Page MenuHomePhabricator

Memory correctable errors -EDAC- elastic1029
Closed, ResolvedPublic

Description

There's a warning alert on icinga about Memory correctable errors -EDAC- on elastic1029.

Event Timeline

I'm closing this task as invalid I no longer see any error

Dzahn subscribed.

It's back:

https://icinga.wikimedia.org/cgi-bin/icinga/extinfo.cgi?type=2&host=elastic1029&service=Memory+correctable+errors+-EDAC-

Current Status: CRITICAL
(for 1d 10h 32m 40s)
Status Information: 4.001 ge 4

Error reseted as documented in Monitoring/Memory.

@Cmjohnson this seems to happen often enough that we probably need to hove a look at those memory modules.

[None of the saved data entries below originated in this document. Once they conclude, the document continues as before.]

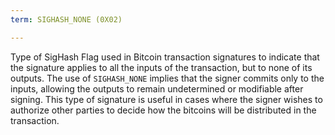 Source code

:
 ```yaml
---
term: SIGHASH_NONE (0X02)

---
```

Type of SigHash Flag used in Bitcoin transaction signatures to indicate that the signature applies to all the inputs of the transaction, but to none of its outputs. The use of `SIGHASH_NONE` implies that the signer commits only to the inputs, allowing the outputs to remain undetermined or modifiable after signing. This type of signature is useful in cases where the signer wishes to authorize other parties to decide how the bitcoins will be distributed in the transaction. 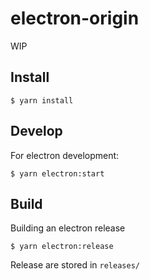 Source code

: # electron-origin

WIP

## Install

```shell
$ yarn install
```

## Develop

For electron development:

```
$ yarn electron:start
```

## Build

Building an electron release 

```
$ yarn electron:release
```

Release are stored in `releases/`

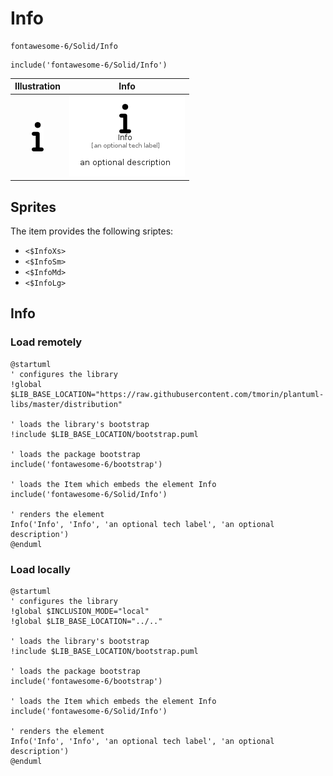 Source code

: # Info


```text
fontawesome-6/Solid/Info
```

```text
include('fontawesome-6/Solid/Info')
```



| Illustration | Info |
| :---: | :---: |
| ![illustration for Illustration](../../fontawesome-6/Solid/Info.png) | ![illustration for Info](../../fontawesome-6/Solid/Info.Local.png) |



## Sprites
The item provides the following sriptes:

- `<$InfoXs>`
- `<$InfoSm>`
- `<$InfoMd>`
- `<$InfoLg>`





## Info

### Load remotely
```plantuml
@startuml
' configures the library
!global $LIB_BASE_LOCATION="https://raw.githubusercontent.com/tmorin/plantuml-libs/master/distribution"

' loads the library's bootstrap
!include $LIB_BASE_LOCATION/bootstrap.puml

' loads the package bootstrap
include('fontawesome-6/bootstrap')

' loads the Item which embeds the element Info
include('fontawesome-6/Solid/Info')

' renders the element
Info('Info', 'Info', 'an optional tech label', 'an optional description')
@enduml
```

### Load locally
```plantuml
@startuml
' configures the library
!global $INCLUSION_MODE="local"
!global $LIB_BASE_LOCATION="../.."

' loads the library's bootstrap
!include $LIB_BASE_LOCATION/bootstrap.puml

' loads the package bootstrap
include('fontawesome-6/bootstrap')

' loads the Item which embeds the element Info
include('fontawesome-6/Solid/Info')

' renders the element
Info('Info', 'Info', 'an optional tech label', 'an optional description')
@enduml
```

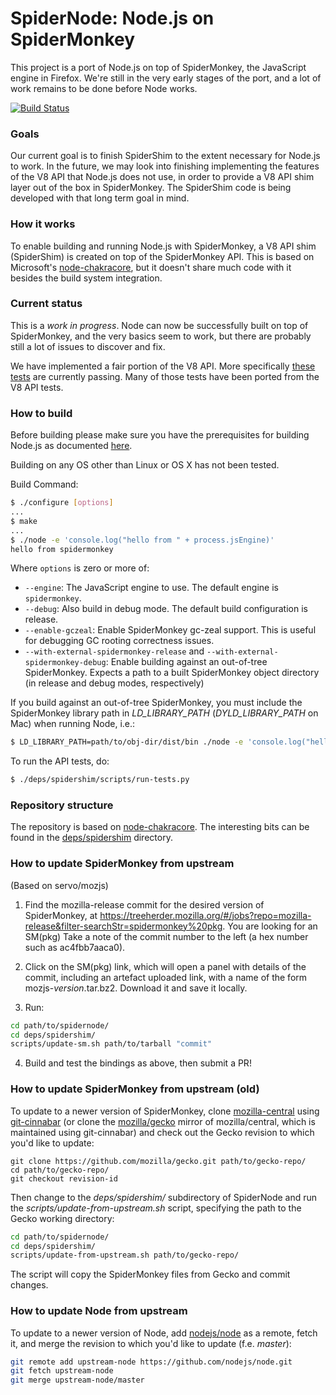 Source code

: SpiderNode: Node.js on SpiderMonkey
===
This project is a port of Node.js on top of SpiderMonkey, the JavaScript engine in Firefox. We're still in the very early stages of the port, and a lot of work remains to be done before Node works.

[![Build Status](https://travis-ci.org/mozilla/spidernode.svg?branch=master)](https://travis-ci.org/mozilla/spidernode)

### Goals
Our current goal is to finish SpiderShim to the extent necessary for Node.js to work.  In the future, we may look into finishing implementing the features of the V8 API that Node.js does not use, in order to provide a V8 API shim layer out of the box in SpiderMonkey.  The SpiderShim code is being developed with that long term goal in mind.

### How it works
To enable building and running Node.js with SpiderMonkey, a V8 API shim (SpiderShim) is created on top of the SpiderMonkey API.  This is based on Microsoft's [node-chakracore](https://github.com/nodejs/node-chakracore), but it doesn't share much code with it besides the build system integration.

### Current status
This is a _work in progress_.  Node can now be successfully built on top of SpiderMonkey, and the very basics seem to work, but there are probably still a lot of issues to discover and fix.

We have implemented a fair portion of the V8 API.  More specifically [these tests](https://github.com/mozilla/spidernode/blob/master/deps/spidershim/test) are currently passing.  Many of those tests have been ported from the V8 API tests.

### How to build
Before building please make sure you have the prerequisites for building Node.js as documented [here](https://github.com/nodejs/node/blob/master/BUILDING.md).

Building on any OS other than Linux or OS X has not been tested.

Build Command:
```bash
$ ./configure [options]
...
$ make
...
$ ./node -e 'console.log("hello from " + process.jsEngine)'
hello from spidermonkey
```

Where `options` is zero or more of:
* `--engine`: The JavaScript engine to use.  The default engine is `spidermonkey`.
* `--debug`: Also build in debug mode.  The default build configuration is release.
* `--enable-gczeal`: Enable SpiderMonkey gc-zeal support.  This is useful for debugging GC rooting correctness issues.
* `--with-external-spidermonkey-release` and `--with-external-spidermonkey-debug`: Enable building against an out-of-tree SpiderMonkey. Expects a path to a built SpiderMonkey object directory (in release and debug modes, respectively)

If you build against an out-of-tree SpiderMonkey, you must include the SpiderMonkey library path in _LD_LIBRARY_PATH_ (_DYLD_LIBRARY_PATH_ on Mac) when running Node, i.e.:
```bash
$ LD_LIBRARY_PATH=path/to/obj-dir/dist/bin ./node -e 'console.log("hello from " + process.jsEngine)'
```

To run the API tests, do:

```bash
$ ./deps/spidershim/scripts/run-tests.py
```

### Repository structure
The repository is based on [node-chakracore](https://github.com/nodejs/node-chakracore).  The interesting bits can be found in the [deps/spidershim](https://github.com/mozilla/spidernode/tree/master/deps/spidershim) directory.

### How to update SpiderMonkey from upstream

(Based on servo/mozjs)

1. Find the mozilla-release commit for the desired version of SpiderMonkey, at
   https://treeherder.mozilla.org/#/jobs?repo=mozilla-release&filter-searchStr=spidermonkey%20pkg.
   You are looking for an SM(pkg)
   Take a note of the commit number to the left (a hex number such as ac4fbb7aaca0).

2. Click on the SM(pkg) link, which will open a panel with details of the
   commit, including an artefact uploaded link, with a name of the form
   mozjs-*version*.tar.bz2. Download it and save it locally.

3. Run:
```bash
cd path/to/spidernode/
cd deps/spidershim/
scripts/update-sm.sh path/to/tarball "commit"
```

4. Build and test the bindings as above, then submit a PR!

### How to update SpiderMonkey from upstream (old)

To update to a newer version of SpiderMonkey, clone [mozilla-central](https://hg.mozilla.org/mozilla-central/)
using [git-cinnabar](https://github.com/glandium/git-cinnabar) (or clone the [mozilla/gecko](https://github.com/mozilla/gecko) mirror of mozilla/central, which is maintained using git-cinnabar) and check out the Gecko revision to which you'd like to update:

```
git clone https://github.com/mozilla/gecko.git path/to/gecko-repo/
cd path/to/gecko-repo/
git checkout revision-id
```

Then change to the *deps/spidershim/* subdirectory of SpiderNode and run the *scripts/update-from-upstream.sh* script, specifying the path to the Gecko working directory:

```bash
cd path/to/spidernode/
cd deps/spidershim/
scripts/update-from-upstream.sh path/to/gecko-repo/
```

The script will copy the SpiderMonkey files from Gecko and commit changes.

### How to update Node from upstream

To update to a newer version of Node, add [nodejs/node](https://github.com/nodejs/node) as a remote, fetch it, and merge the revision to which you'd like to update (f.e. *master*):

```bash
git remote add upstream-node https://github.com/nodejs/node.git
git fetch upstream-node
git merge upstream-node/master
```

What do you need from me to move forward?

Note that you can downtime and shutdown this server whenever you need.

@Cmjohnson any news on this? Do you need anything from our side?

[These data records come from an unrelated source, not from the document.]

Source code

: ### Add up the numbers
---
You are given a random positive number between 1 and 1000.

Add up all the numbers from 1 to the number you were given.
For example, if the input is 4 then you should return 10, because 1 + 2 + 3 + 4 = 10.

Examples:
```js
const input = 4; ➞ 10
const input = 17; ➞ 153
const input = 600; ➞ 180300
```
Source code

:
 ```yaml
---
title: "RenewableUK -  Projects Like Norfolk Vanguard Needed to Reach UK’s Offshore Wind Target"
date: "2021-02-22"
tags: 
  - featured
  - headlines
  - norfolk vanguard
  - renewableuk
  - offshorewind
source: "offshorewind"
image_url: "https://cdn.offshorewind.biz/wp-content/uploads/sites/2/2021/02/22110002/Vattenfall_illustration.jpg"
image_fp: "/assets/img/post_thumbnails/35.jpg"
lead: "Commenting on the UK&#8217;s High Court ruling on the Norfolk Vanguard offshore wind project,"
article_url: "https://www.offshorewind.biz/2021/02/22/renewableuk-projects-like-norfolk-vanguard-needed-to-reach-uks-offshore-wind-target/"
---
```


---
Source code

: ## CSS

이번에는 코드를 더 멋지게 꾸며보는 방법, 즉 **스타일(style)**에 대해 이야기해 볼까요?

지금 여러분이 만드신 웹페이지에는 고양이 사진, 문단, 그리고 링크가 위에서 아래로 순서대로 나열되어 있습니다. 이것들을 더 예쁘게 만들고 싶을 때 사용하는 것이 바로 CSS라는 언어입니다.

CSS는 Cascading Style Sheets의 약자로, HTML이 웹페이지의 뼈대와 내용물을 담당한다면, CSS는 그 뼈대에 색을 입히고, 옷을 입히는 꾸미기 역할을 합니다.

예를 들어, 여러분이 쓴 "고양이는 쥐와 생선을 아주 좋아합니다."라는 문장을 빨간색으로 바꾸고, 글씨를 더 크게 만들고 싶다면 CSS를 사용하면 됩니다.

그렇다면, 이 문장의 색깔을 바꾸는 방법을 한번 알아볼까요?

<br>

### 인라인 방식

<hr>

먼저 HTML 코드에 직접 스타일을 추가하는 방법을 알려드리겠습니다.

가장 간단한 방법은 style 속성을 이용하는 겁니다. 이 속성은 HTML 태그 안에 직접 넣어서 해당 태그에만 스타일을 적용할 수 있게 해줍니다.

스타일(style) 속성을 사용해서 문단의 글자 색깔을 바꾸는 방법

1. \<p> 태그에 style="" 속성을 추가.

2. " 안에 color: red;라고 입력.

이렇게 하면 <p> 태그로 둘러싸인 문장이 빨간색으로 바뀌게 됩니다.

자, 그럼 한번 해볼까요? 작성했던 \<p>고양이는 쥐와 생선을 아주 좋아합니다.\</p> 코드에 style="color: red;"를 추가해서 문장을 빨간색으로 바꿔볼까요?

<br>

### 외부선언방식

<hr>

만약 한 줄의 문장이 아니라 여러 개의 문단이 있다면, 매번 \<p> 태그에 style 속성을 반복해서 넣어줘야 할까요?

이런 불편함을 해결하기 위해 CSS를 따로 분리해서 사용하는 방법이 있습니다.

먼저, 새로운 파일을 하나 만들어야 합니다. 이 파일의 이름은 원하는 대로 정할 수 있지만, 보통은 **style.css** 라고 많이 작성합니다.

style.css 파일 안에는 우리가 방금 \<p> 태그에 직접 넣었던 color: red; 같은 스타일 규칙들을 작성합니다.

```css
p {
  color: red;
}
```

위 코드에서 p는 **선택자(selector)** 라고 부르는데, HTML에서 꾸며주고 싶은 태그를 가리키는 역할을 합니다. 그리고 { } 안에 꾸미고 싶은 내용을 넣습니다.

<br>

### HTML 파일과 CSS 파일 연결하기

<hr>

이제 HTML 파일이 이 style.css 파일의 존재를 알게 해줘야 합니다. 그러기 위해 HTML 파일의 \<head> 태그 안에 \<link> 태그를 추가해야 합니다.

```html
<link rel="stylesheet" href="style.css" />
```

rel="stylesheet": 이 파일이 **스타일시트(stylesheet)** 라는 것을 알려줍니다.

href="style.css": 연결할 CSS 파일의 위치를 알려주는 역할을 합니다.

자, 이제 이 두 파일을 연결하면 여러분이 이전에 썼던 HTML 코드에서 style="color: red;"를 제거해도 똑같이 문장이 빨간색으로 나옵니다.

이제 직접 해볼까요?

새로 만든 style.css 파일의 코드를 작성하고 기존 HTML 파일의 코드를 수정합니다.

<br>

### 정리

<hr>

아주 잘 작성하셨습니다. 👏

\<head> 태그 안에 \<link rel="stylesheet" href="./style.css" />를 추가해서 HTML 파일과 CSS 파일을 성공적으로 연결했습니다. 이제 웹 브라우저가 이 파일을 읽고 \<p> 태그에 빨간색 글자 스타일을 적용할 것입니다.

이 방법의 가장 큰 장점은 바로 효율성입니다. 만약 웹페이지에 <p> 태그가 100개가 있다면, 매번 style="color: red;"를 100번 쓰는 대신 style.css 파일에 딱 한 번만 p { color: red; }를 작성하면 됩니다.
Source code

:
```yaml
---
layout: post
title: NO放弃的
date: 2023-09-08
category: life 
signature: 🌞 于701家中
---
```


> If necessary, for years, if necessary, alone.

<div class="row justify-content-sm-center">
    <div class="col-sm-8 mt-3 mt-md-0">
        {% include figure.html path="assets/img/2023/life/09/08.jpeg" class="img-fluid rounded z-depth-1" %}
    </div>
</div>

@Gehel you will need to take the server offline for a day so I can reseat the DIMM. The server logs do not indicate any memory errors. If you want to downtime it for Wednesday or Thursday let me know.

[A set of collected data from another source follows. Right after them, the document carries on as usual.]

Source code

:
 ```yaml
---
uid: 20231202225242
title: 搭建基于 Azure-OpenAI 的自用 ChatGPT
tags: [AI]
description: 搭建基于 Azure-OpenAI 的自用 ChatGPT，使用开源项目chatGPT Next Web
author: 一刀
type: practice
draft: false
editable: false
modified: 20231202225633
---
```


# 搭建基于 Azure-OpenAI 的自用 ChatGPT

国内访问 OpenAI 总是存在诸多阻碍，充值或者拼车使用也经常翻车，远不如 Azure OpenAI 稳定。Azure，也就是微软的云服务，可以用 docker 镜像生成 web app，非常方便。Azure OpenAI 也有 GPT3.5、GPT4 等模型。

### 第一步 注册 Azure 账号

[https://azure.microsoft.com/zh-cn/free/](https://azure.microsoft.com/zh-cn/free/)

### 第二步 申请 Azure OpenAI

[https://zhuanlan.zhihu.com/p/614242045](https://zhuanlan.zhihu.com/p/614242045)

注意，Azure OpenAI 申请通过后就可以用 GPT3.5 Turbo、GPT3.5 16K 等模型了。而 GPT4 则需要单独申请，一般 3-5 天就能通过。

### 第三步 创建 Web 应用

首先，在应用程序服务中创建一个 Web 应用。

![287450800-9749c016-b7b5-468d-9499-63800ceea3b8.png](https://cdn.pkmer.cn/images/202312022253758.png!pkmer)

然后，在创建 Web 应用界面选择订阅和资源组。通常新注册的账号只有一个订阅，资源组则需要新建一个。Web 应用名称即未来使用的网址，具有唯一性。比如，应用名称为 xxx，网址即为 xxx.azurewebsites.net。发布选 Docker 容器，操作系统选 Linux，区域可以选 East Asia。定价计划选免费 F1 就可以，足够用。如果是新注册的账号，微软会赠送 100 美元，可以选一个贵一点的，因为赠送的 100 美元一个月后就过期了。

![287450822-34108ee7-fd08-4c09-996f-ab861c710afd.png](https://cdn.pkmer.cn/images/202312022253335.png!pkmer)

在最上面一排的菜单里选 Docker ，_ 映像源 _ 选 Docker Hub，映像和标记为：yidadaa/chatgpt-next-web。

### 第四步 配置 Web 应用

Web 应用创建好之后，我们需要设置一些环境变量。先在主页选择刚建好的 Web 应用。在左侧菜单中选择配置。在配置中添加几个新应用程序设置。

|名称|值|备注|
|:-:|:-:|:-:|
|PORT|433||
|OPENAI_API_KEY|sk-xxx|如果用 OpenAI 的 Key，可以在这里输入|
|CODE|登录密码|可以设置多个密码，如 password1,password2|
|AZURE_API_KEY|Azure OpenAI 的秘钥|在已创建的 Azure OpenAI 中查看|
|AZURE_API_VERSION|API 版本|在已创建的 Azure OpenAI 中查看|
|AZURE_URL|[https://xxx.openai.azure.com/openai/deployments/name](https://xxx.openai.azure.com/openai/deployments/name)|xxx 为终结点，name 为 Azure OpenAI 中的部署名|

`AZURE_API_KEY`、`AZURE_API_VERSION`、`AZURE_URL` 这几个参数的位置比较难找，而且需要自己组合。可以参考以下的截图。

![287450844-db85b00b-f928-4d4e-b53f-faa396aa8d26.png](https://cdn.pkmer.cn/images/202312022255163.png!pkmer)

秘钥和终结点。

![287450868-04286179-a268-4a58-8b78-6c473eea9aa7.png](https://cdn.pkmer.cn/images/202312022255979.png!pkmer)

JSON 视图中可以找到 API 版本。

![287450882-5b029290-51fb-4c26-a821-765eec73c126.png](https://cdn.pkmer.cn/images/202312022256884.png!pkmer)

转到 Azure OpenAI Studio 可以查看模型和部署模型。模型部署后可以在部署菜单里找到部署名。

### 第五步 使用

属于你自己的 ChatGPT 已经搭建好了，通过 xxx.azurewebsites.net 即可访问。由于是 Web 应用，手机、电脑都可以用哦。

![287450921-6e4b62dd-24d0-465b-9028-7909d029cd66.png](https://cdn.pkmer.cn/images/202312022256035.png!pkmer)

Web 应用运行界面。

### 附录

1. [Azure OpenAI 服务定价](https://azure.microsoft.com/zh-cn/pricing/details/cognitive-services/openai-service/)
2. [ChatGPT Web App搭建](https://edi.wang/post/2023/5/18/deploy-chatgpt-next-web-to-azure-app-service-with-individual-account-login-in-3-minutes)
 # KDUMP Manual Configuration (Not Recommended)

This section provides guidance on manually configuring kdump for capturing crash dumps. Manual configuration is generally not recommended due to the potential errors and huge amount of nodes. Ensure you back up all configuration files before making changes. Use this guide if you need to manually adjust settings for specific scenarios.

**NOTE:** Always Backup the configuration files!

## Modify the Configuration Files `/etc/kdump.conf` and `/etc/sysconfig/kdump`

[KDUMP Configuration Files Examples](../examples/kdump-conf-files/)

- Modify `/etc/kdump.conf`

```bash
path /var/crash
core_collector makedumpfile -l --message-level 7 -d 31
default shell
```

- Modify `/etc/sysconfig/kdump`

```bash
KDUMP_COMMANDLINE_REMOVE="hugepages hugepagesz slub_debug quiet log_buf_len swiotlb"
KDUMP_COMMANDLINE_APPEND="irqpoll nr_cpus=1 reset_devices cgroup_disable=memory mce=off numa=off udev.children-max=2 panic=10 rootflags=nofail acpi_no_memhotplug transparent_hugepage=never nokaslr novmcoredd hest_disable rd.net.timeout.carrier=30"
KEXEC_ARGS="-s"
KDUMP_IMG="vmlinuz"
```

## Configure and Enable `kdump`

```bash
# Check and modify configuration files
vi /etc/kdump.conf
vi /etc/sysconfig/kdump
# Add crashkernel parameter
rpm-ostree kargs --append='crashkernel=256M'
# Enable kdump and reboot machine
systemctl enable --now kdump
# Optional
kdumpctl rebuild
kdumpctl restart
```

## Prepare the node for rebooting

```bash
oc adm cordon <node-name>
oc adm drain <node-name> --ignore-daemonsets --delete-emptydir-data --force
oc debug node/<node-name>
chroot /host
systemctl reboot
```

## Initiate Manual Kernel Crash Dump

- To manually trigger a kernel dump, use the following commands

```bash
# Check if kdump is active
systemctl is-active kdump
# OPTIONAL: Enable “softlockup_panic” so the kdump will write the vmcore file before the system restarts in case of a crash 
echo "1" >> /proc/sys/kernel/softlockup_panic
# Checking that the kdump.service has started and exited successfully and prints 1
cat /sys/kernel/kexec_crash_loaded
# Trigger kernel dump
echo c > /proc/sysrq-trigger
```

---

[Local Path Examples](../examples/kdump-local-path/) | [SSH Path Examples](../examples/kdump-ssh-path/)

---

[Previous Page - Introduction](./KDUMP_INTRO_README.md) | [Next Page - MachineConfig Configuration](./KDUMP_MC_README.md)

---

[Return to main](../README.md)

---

Mentioned in SAL (#wikimedia-operations) [2019-06-11T15:41:10Z] <gehel> shutting down elastic1029 for investigation - T214283

@Cmjohnson elastic1029 is shut down and downtimed in icinga, do whatever you need to do and restart whenever it is done.

Mentioned in SAL (#wikimedia-operations) [2019-06-18T11:22:35Z] <akosiaris> set elastic1029 as inactive in all conftool data. Command was sudo confctl select "name=elastic1029.eqiad.wmnet" set/pooled=inactive T214283

The DIMM has been reseated and swapped to the opposite sides.

Cmjohnson claimed this task.

Closing this for now, let me know if there is another issue. Keep in mind this server is out of warranty

Mentioned in SAL (#wikimedia-operations) [2019-06-19T16:23:29Z] <onimisionipe> pooling elastic1029 - T214283

This hsows no errors in the service event log for the memory:

/admin1-> racadm getsel
Record:      1
Date/Time:   10/06/2014 10:01:16
Source:      system
Severity:    Ok
Description: Log cleared.
-------------------------------------------------------------------------------
Record:      2
Date/Time:   10/23/2014 13:56:59
Source:      system
Severity:    Critical
Description: The chassis is open while the power is off.
-------------------------------------------------------------------------------
Record:      3
Date/Time:   10/23/2014 13:57:04
Source:      system
Severity:    Ok
Description: The chassis is closed while the power is off.
-------------------------------------------------------------------------------
Record:      4
Date/Time:   08/03/2017 14:22:24
Source:      system
Severity:    Critical
Description: The chassis is open while the power is off.
-------------------------------------------------------------------------------
Record:      5
Date/Time:   08/03/2017 14:22:30
Source:      system
Severity:    Ok
Description: The chassis is closed while the power is off.
-------------------------------------------------------------------------------
Record:      6
Date/Time:   08/16/2018 16:19:51
Source:      system
Severity:    Critical
Description: The chassis is open while the power is off.
-------------------------------------------------------------------------------
Record:      7
Date/Time:   08/16/2018 16:19:57
Source:      system
Severity:    Ok
Description: The chassis is closed while the power is off.
-------------------------------------------------------------------------------
Record:      8
Date/Time:   06/19/2019 15:44:46
Source:      system
Severity:    Critical
Description: The chassis is open while the power is off.
-------------------------------------------------------------------------------
Record:      9
Date/Time:   06/19/2019 15:44:51
Source:      system
Severity:    Ok
Description: The chassis is closed while the power is off.
-------------------------------------------------------------------------------
/admin1->

The next step would be to reboot the machine into the Dell ePSA tool and run memtest via that tool. Can this system be taken offline for this work?

I don't see any SEL paste into this task showing the original errors, and the log is quite long and old, so the old error also didn't show in the SEL.

Also, in the future, please open a new task for hardware troubleshooting and follow all directions on:

https://phabricator.wikimedia.org/maniphest/task/edit/form/55/

debt subscribed.

Also, in the future, please open a new task for hardware troubleshooting and follow all directions on:

https://phabricator.wikimedia.org/maniphest/task/edit/form/55/

Hi @Mathew.onipe - can you create a new ticket for the 'new' errors, please? Thanks!